Photonics and AI - 3Virtual room: Photons Canada - 4
|Thursday, May 28|
AI-3-28-1 / Quantum photonic processors to accelerate machine learning
* Jacques Carolan, University of Copenhagen, Denmark
The generation and manipulation of quantum states of light has historically played a critical role in the development of quantum information science: from the first violation of Bells inequality to the more recent development of near-term quantum algorithms such as the variational quantum eigensolver. In this talk, I present a new frontier for photons at the intersection of quantum mechanics and machine learning. I will first provide a short introduction to the field of quantum photonics, then demonstrate how quantum photonic processors can accelerate both quantum and classical machine learning. Finally, I show how optimization techniques can enhance large-scale quantum control and provide a new path towards efficient verification of near-term quantum processors.
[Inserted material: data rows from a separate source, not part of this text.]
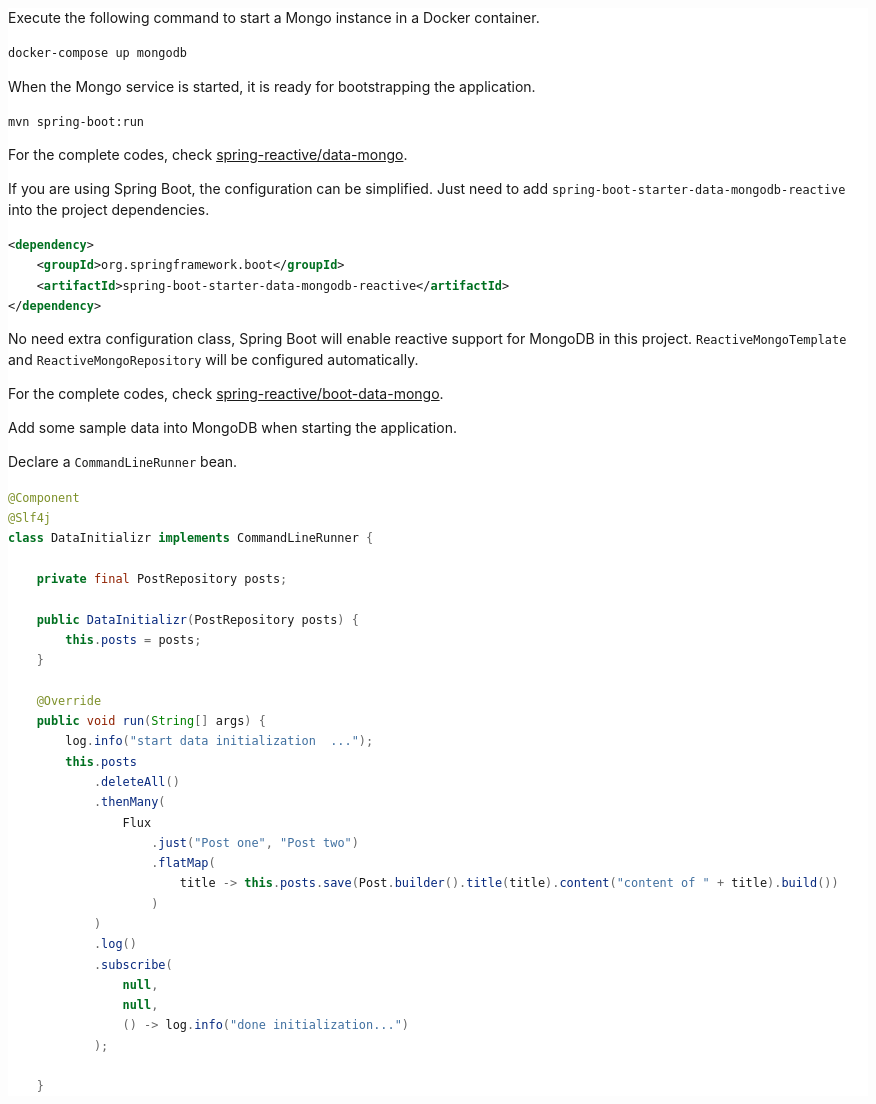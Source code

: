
 ```yml
```

Execute the following command to start a Mongo instance in a Docker container.

```
docker-compose up mongodb
```

When the Mongo service is started, it is ready for bootstrapping the application.

```
mvn spring-boot:run
```

 For the complete codes, check [spring-reactive/data-mongo](https://github.com/jwkidd3/spring-reactive/blob/master/data-mongo).

If you are using Spring Boot, the configuration can be simplified. Just need to add `spring-boot-starter-data-mongodb-reactive` into the project dependencies.

```xml
<dependency>
	<groupId>org.springframework.boot</groupId>
	<artifactId>spring-boot-starter-data-mongodb-reactive</artifactId>
</dependency>
```

No need extra configuration class, Spring Boot will enable reactive support for MongoDB in this project. `ReactiveMongoTemplate` and `ReactiveMongoRepository` will be configured automatically.

 For the complete codes, check [spring-reactive/boot-data-mongo](https://github.com/jwkidd3/spring-reactive/blob/master/boot-data-mongo).

Add some sample data into MongoDB when starting the application.

Declare a `CommandLineRunner` bean.

```java
@Component
@Slf4j
class DataInitializr implements CommandLineRunner {

    private final PostRepository posts;

    public DataInitializr(PostRepository posts) {
        this.posts = posts;
    }

    @Override
    public void run(String[] args) {
        log.info("start data initialization  ...");
        this.posts
            .deleteAll()
            .thenMany(
                Flux
                    .just("Post one", "Post two")
                    .flatMap(
                        title -> this.posts.save(Post.builder().title(title).content("content of " + title).build())
                    )
            )
            .log()
            .subscribe(
                null,
                null,
                () -> log.info("done initialization...")
            );

    }

```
AI-3-28-2 / Silicon Photonic Neural Networks and Applications
* Bhavin Shastri, Queen's University, Canada
Bicky Marquez, Queen's University
Alexander Tait, Princeton University
Thomas Ferreira de Lima, Princeton University
Hsuan-Tung Peng, Princeton University
Chaoran Huang, Princeton University
Paul Prucnal, Princeton University
Neuromorphic photonic processors promise orders of magnitude improvements in both speed and energy efficiency over purely digital electronic approaches. We will provide an overview of neuromorphic photonic systems and their application to machine learning and specifically deep learning inference with a hybrid digital electronics and analog photonics architecture based on silicon photonics. We will discuss scalability in the context of designing a full-scale neuromorphic photonic processing system, considering aspects such as signal integrity, noise, and hardware fabrication platforms.